Report only the number of lines in this material that include "tool".

□ □ □ □

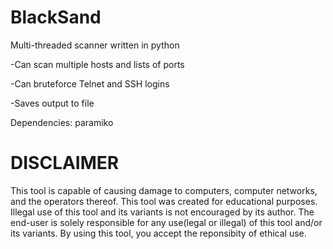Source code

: # BlackSand
Multi-threaded scanner written in python

-Can scan multiple hosts and lists of ports

-Can bruteforce Telnet and SSH logins

-Saves output to file

Dependencies: paramiko


# DISCLAIMER

This tool is capable of causing damage to computers, 
computer networks, and the operators thereof. This tool was 
created for educational purposes. Illegal use of this tool 
and its variants is not encouraged by its author. The end-user 
is solely responsible for any use(legal or illegal) of this 
tool and/or its variants. By using this tool, you accept the 
reponsibity of ethical use.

□ □ □ □

• _Completed task_
4